Flip data of 1 million levels (custom MSSQL paging Query Process)

Source: Internet
Author: User
Flip 1 million-level data-only several dozen milliseconds to reveal the story: Do not miss it if you have a detailed description.
Thank you for your support !!!
Yesterday I sent an invitation to help you test the results. The following is a summary:
I learned through the internal counter that the number of visits is 1071 (many of them are self-directed :)). The number of visits is not ideal. I originally wanted to see the situation of simultaneous access by tens of thousands of people :)
Usage of system resources
Memory-ideal. The maximum memory occupied by SQL is not more than 65 MB, usually around 35 MB; the maximum memory occupied by asp.net is not more than 40 MB, usually around 25 MB.
CPU: Around 8%. This value cannot be explained because the number of accesses is small or not concentrated. I clicked the next page n times in a row and found that the CPU usage was high, reaching about 50%.
However, for 1 million of the records, the CPU display speed of amd xp + is acceptable or even ideal.
After all, the server's CPU is much faster than mine, and the record is hard to reach 1 million.
The results are quite satisfactory, but I want to see the results of massive access,
I hope you can support it a little more. Thank you. Haha
In addition, the first n pages can be completed within 60 milliseconds. n should be greater than 500, but less than how much has not been tested yet. The next n pages are slow, which takes about 500 milliseconds.
Next we will discuss the page turning skills.
I didn't use the cursor, temporary table, not in, or in methods. It doesn't mean they are inefficient, but I haven't tested them yet. I only used top and checked the table twice.
You can also provide some other methods. Let's test the results in the case of 1 million entries. (Please do not group strings in the stored procedure. It is too hard to look at it)

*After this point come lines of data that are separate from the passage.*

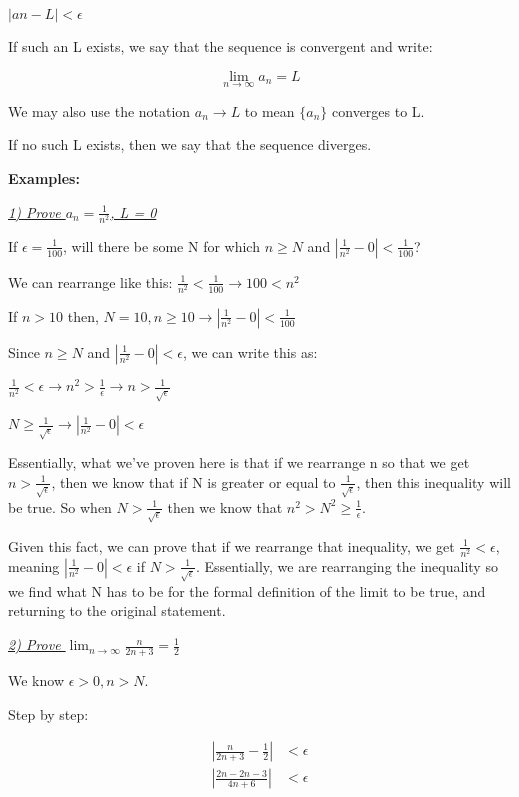 \documentclass[11pt]{article}
\begin{document}
\begin{center}
    $|an - L| < \epsilon$
\end{center}

If such an L exists, we say that the sequence is convergent and write:

\begin{center}
    $$\lim_{n\to\infty} a_n = L$$
\end{center}

We may also use the notation $a_n \rightarrow L$ to mean $\{a_n\}$ converges to L.

If no such L exists, then we say that the sequence diverges.

\bigskip

\textbf{Examples: }

\textit{\underline{1) Prove $a_n=\frac{1}{n^2}$, L = 0}}
\smallskip

If $\epsilon = \frac{1}{100}$, will there be some N for which $n \geq N$ and $|
\frac{1}{n^2} - 0| < \frac{1}{100}$?
\medskip

We can rearrange like this: $\frac{1}{n^2} < \frac{1}{100} \rightarrow 100 < n^2$

If $n > 10$ then, $N = 10, n \geq 10 \rightarrow |\frac{1}{n^2} - 0| < \frac{1}{100}$

Since $n \geq N$ and $|\frac{1}{n^2} - 0| < \epsilon$, we can write this as:

$\frac{1}{n^2} < \epsilon \rightarrow n^2 > \frac{1}{\epsilon} \rightarrow n > \frac{1}{\sqrt{\epsilon}}$

$N \geq \frac{1}{\sqrt{\epsilon}} \rightarrow |\frac{1}{n^2} - 0| < \epsilon$
\medskip

Essentially, what we've proven here is that if we rearrange n so that we get $n > \frac{1}{\sqrt{\epsilon}}$, then we know that if N is greater or equal to $\frac{1}{\sqrt{\epsilon}}$, then this inequality will be true. So when $N > \frac{1}{\sqrt{\epsilon}}$ then we know that $n^2 > N^2 \geq \frac{1}{\epsilon}$. 

Given this fact, we can prove that if we rearrange that inequality, we get $\frac{1}{n^2} < \epsilon$, meaning $|\frac{1}{n^2} - 0| < \epsilon$ if $N > \frac{1}{\sqrt{\epsilon}}$. Essentially, we are rearranging the inequality so we find what N has to be for the formal definition of the limit to be true, and  returning to the original statement.
\medskip

\textit{\underline{2) Prove $\lim_{n\to\infty} \frac{n}{2n+3} = \frac{1}{2}$}}
\smallskip

We know $\epsilon > 0, n > N$.

Step by step:

\begin{align}
    |\frac{n}{2n+3} - \frac{1}{2}| &< \epsilon\\
    |\frac{2n-2n-3}{4n+6}| &< \epsilon\\
\end{align}
\end{document}
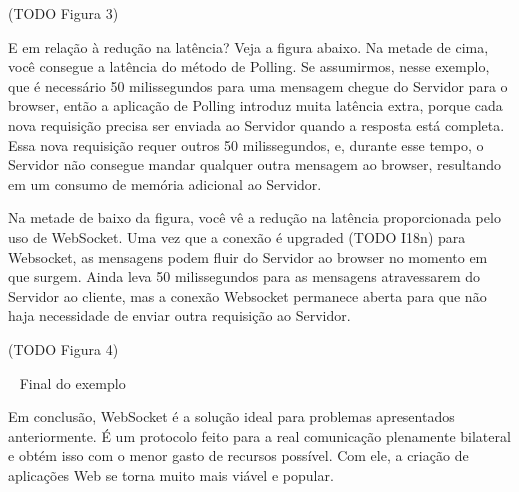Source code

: \documentclass[a4paper,12pt]{article}
\begin{document}
(TODO Figura 3)

E em relação à redução na latência? Veja a figura abaixo. Na metade de cima, você consegue a latência do método de Polling. Se assumirmos, nesse exemplo, que é necessário 50 milissegundos para uma mensagem chegue do Servidor para o browser, então a aplicação de Polling introduz muita latência extra, porque cada nova requisição precisa ser enviada ao Servidor quando a resposta está completa. Essa nova requisição requer outros 50 milissegundos, e, durante esse tempo, o Servidor não consegue mandar qualquer outra mensagem ao browser, resultando em um consumo de memória adicional ao Servidor.

Na metade de baixo da figura, você vê a redução na latência proporcionada pelo uso de WebSocket. Uma vez que a conexão é upgraded (TODO I18n) para Websocket, as mensagens podem fluir do Servidor ao browser no momento em que surgem. Ainda leva 50 milissegundos para as mensagens atravessarem do Servidor ao cliente, mas a conexão Websocket permanece aberta para que não haja necessidade de enviar outra requisição ao Servidor.


(TODO Figura 4)

~ Final do exemplo ~



Em conclusão, WebSocket é a solução ideal para problemas apresentados anteriormente. É um protocolo feito para a real comunicação plenamente bilateral e obtém isso com o menor gasto de recursos possível. Com ele, a criação de aplicações Web se torna muito mais viável e popular.
\end{document}
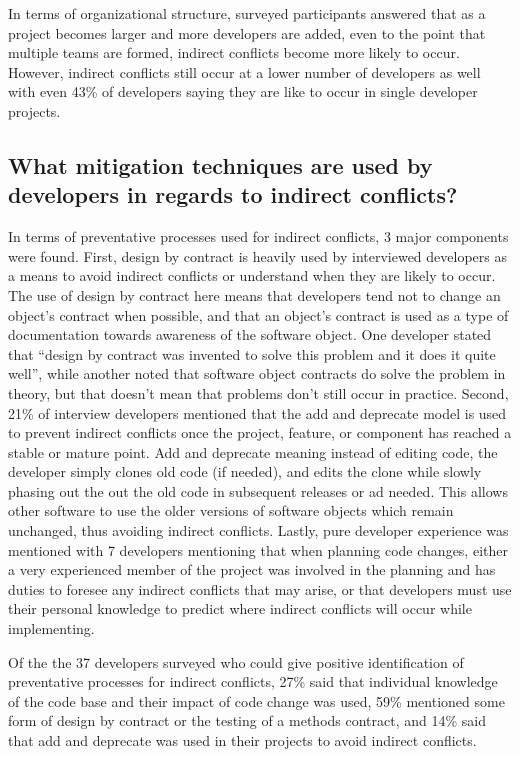\documentclass[conference]{IEEEtran}
\begin{document}
In terms of organizational structure, surveyed participants answered that as a project becomes larger and more 
developers are added, even to the point that multiple teams are formed, indirect conflicts become more likely to
occur. However, indirect conflicts still occur at a lower number of developers as well with even 43\% of developers
saying they are like to occur in single developer projects.

\subsection{What mitigation techniques are used by developers in regards to indirect conflicts?}

In terms of preventative processes used for indirect conflicts, 3 major components were found.
First, design by contract is heavily used by interviewed developers as a means to avoid indirect conflicts or understand
when they are likely to occur. The use of design by contract here means that developers tend not to change an object's
contract when possible, and that an object's contract is used as a type of documentation towards awareness of the 
software object. One developer stated that ``design by contract was invented to solve this problem and it does it 
quite well'', while another noted that software object contracts do solve the problem in theory, but that doesn't 
mean that problems don't still occur in practice.
Second, 21\% of interview developers mentioned that the add and deprecate 
model is used to prevent indirect conflicts once
the project, feature, or component has reached a stable or mature point.
Add and deprecate meaning instead of editing code, the developer simply clones old code (if needed), and edits the clone
while slowly phasing out the out the old code in subsequent releases or ad needed. This allows other software to 
use the older versions of software objects which remain unchanged, thus avoiding indirect conflicts.
Lastly, pure developer experience was mentioned with 7 developers mentioning that when planning code changes, 
either a very experienced member of the project was involved in the planning and has duties to foresee any 
indirect conflicts that may arise, or that developers must use their personal knowledge to predict where indirect 
conflicts will occur while implementing.

Of the the 37 developers surveyed who could give positive identification of preventative processes for indirect conflicts,
27\% said that individual knowledge of the code base and their impact of code change was used, 59\% mentioned some form of design
by contract or the testing of a methods contract, and 14\% said that add and
deprecate was used in their projects to avoid indirect conflicts.
\end{document}
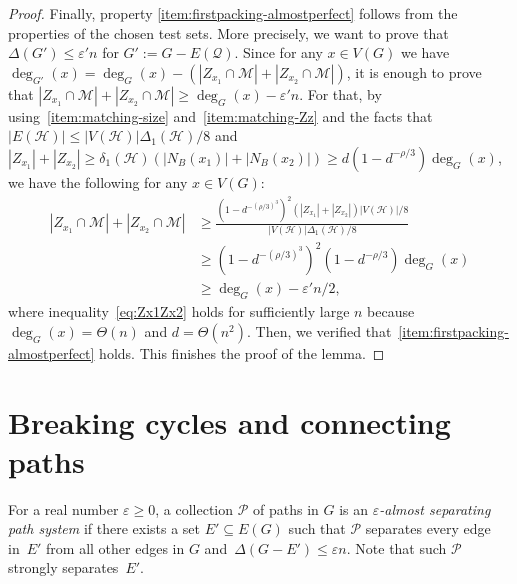\documentclass[a4paper, 11pt,reqno]{amsart}
\newcommand{\calH}{\mathcal{H}}
\newcommand{\calP}{\mathcal{P}}
\newcommand{\calQ}{\mathcal{Q}}
\theoremstyle{plain}
\theoremstyle{definition}
\numberwithin{equation}{section}
\newcommand{\eps}{\varepsilon}
\begin{document}
\begin{proof}
Finally, property \ref{item:firstpacking-almostperfect} follows from the
properties of the chosen test sets.  More precisely, we want to prove 
that $\Delta(G') \leq \eps'n$ for $G':=G-E(\calQ)$. Since for
any $x\in V(G)$ we have $\deg_{G'}(x) = \deg_G(x)- (|Z_{x_1} \cap
\mathcal{M}| + |Z_{x_2} \cap \mathcal{M}|)$, it is enough to prove
that $|Z_{x_1} \cap \mathcal{M}| + |Z_{x_2} \cap \mathcal{M}| \geq
\deg_G(x) - \eps'n$. For that, by using~\ref{item:matching-size}
and~\ref{item:matching-Zz} and the facts that $|E(\calH)| \leq
|V(\calH)|\Delta_1(\calH)/8$ and $|Z_{x_1}| +|Z_{x_2}| \geq
\delta_1(\calH)(|N_B(x_1)|+|N_B(x_2)|) \geq d(1-d^{-\rho/3})\deg_G(x)$, 
we have the following for any $x\in V(G)$:
\begin{align}
	|Z_{x_1} \cap \mathcal{M}| + |Z_{x_2} \cap \mathcal{M}|
	&\geq \frac{(1-d^{-(\rho/3)^3})^2 (|Z_{x_1}|+|Z_{x_2}|)|V(\calH)|/8}{|V(\calH)|\Delta_1(\calH)/8}\nonumber\\
&\geq (1-d^{-(\rho/3)^3})^2 (1-d^{-\rho/3})\deg_G(x)\nonumber\\
&\geq \deg_G(x) - \eps'n/2, \label{eq:Zx1Zx2}
\end{align}
where inequality~\eqref{eq:Zx1Zx2} holds for sufficiently large $n$ 
because $\deg_G(x)=\Theta(n)$ and $d=\Theta(n^2)$. Then, we verified
that~\ref{item:firstpacking-almostperfect} holds.
This finishes the proof of the lemma.
\end{proof}

\section{Breaking cycles and connecting paths} \label{section:breakingbad}
\label{sec:connecting}

For a real number $\eps \geq 0$, a collection $\calP$ of paths in $G$ is an 
\emph{$\eps$-almost separating path system} if there exists a set $E' \subseteq E(G)$ 
such that $\calP$ separates every edge in~$E'$ from all other edges in $G$ 
and~$\Delta(G-E') \leq \eps n$.
Note that such $\calP$ strongly separates~$E'$. 
\end{document}
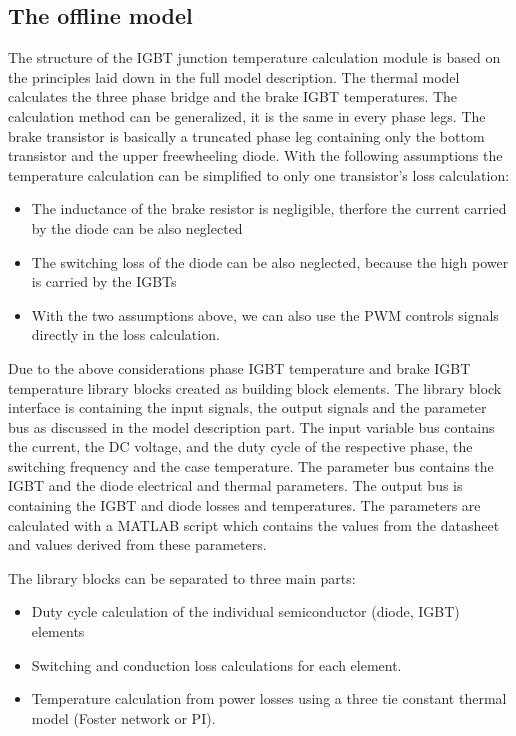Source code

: \subsection{The offline model}
The structure of the IGBT junction temperature calculation module is based on the principles laid down in the full model description. The thermal model calculates the three phase bridge and the brake IGBT temperatures. The calculation method can be generalized, it is the same in every phase legs. The brake transistor is basically a truncated phase leg containing only the bottom transistor and the upper freewheeling diode. With the following assumptions the temperature calculation can be simplified to only one transistor's loss calculation:

\begin{itemize}
    \item The inductance of the brake resistor is negligible, therfore the current carried by the diode can be also neglected
    \item The switching loss of the diode can be also neglected, because the high power is carried by the IGBTs
    \item With the two assumptions above, we can also use the PWM controls signals directly in the loss calculation.
\end{itemize}

Due to the above considerations phase IGBT temperature and brake IGBT temperature library blocks created as building block elements. The library block interface is containing the input signals, the output signals and the parameter bus as discussed in the model description part.
The input variable bus contains the current, the DC voltage, and the duty cycle of the respective phase, the switching frequency and the case temperature. The parameter bus contains the IGBT and the diode electrical and thermal parameters. The output bus is containing the IGBT and diode losses and temperatures. The parameters are calculated with a MATLAB script which contains the values from the datasheet and values derived from these parameters.

The library blocks can be separated to three main parts:
\begin{itemize}
    \item Duty cycle calculation of the individual semiconductor (diode, IGBT) elements
    \item Switching and conduction loss calculations for each element.
    \item Temperature calculation from power losses using a three tie constant thermal model (Foster network or PI). 
\end{itemize}

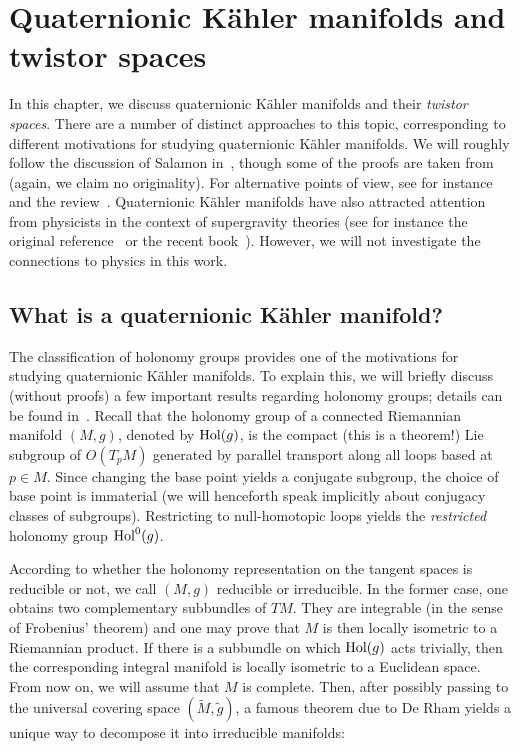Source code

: \chapter{Quaternionic K\"ahler manifolds and twistor spaces}
\label{chap:twistor}

In this chapter, we discuss quaternionic K\"ahler manifolds and their \emph{twistor spaces}. There are a number of distinct approaches to this topic, corresponding to different motivations for studying quaternionic K\"ahler manifolds. We will roughly follow the discussion of Salamon in~\cite{Sal1982}, though some of the proofs are taken from~\cite{Bes2008} (again, we claim no originality). For alternative points of view, see for instance~\cite{BO1984,Sal1984,Sal1986} and the review~\cite{Sal1999}. Quaternionic K\"ahler manifolds have also attracted attention from physicists in the context of supergravity theories (see for instance the original reference~\cite{BW1983} or the recent book~\cite{Cor2010}). However, we will not investigate the connections to physics in this work.

\section{What is a quaternionic K\"ahler manifold?}

The classification of holonomy groups provides one of the motivations for studying quaternionic K\"ahler manifolds. To explain this, we will briefly discuss (without proofs) a few important results regarding holonomy groups; details can be found in~\cite{KN1963,Bes2008,Joy2000a}. Recall that the holonomy group of a connected Riemannian manifold $(M,g)$, denoted by $\operatorname{Hol}(g)$, is the compact (this is a theorem!) Lie subgroup of $O(T_pM)$ generated by parallel transport along all loops based at $p\in M$. Since changing the base point yields a conjugate subgroup, the choice of base point is immaterial (we will henceforth speak implicitly about conjugacy classes of subgroups). Restricting to null-homotopic loops yields the \emph{restricted} holonomy group $\operatorname{Hol}^0(g)$.

According to whether the holonomy representation on the tangent spaces is reducible or not, we call $(M,g)$ reducible or irreducible. In the former case, one obtains two complementary subbundles of $TM$. They are integrable (in the sense of Frobenius' theorem) and one may prove that $M$ is then locally isometric to a Riemannian product. If there is a subbundle on which $\operatorname{Hol}(g)$ acts trivially, then the corresponding integral manifold is locally isometric to a Euclidean space. From now on, we will assume that $M$ is complete. Then, after possibly passing to the universal covering space $(\tilde M,\tilde g)$, a famous theorem due to De Rham yields a unique way to decompose it into irreducible manifolds:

The premise of the discussion is that at least 0.1 million of the massive data is used. If there is a small amount of data, you can do it all. It cannot be much worse.
1. Set Reasonable Indexes
The first thing to do is to set a reasonable index, which seems to be often ignored, at least rarely mentioned.
Note: The primary key is one of the index types and the fastest one. If you use the primary key as the sorting field, you have used the index.
If you do not set a reasonable index, the query speed may be very slow, or even cause timeout.
In this regard, you can do an experiment: Find a table and enter 0.1 million records. Suppose There are fields such as ID and addedDate, and execute them in the query analyzer.
Select top 10 * from table
Results should appear immediately.
Then execute select top 10 * from table order by ID (the ID field is the primary key)
The result is immediately displayed.
Then execute select top 10 * from table order by addedDate (in this case, the addedDate field has no index)
You will find that the speed is slow.
Now we add a non-clustered index to addedDate, and then execute the preceding query statement, which is faster.
You can see the amazing effects of indexes!
This is the most basic setting for a million-level record flip. I have set the BoardID and replyDate fields as the Union Index for the page flip of my forum.
This is because it is used to flip pages in the same discussion group and is sorted by replyDate.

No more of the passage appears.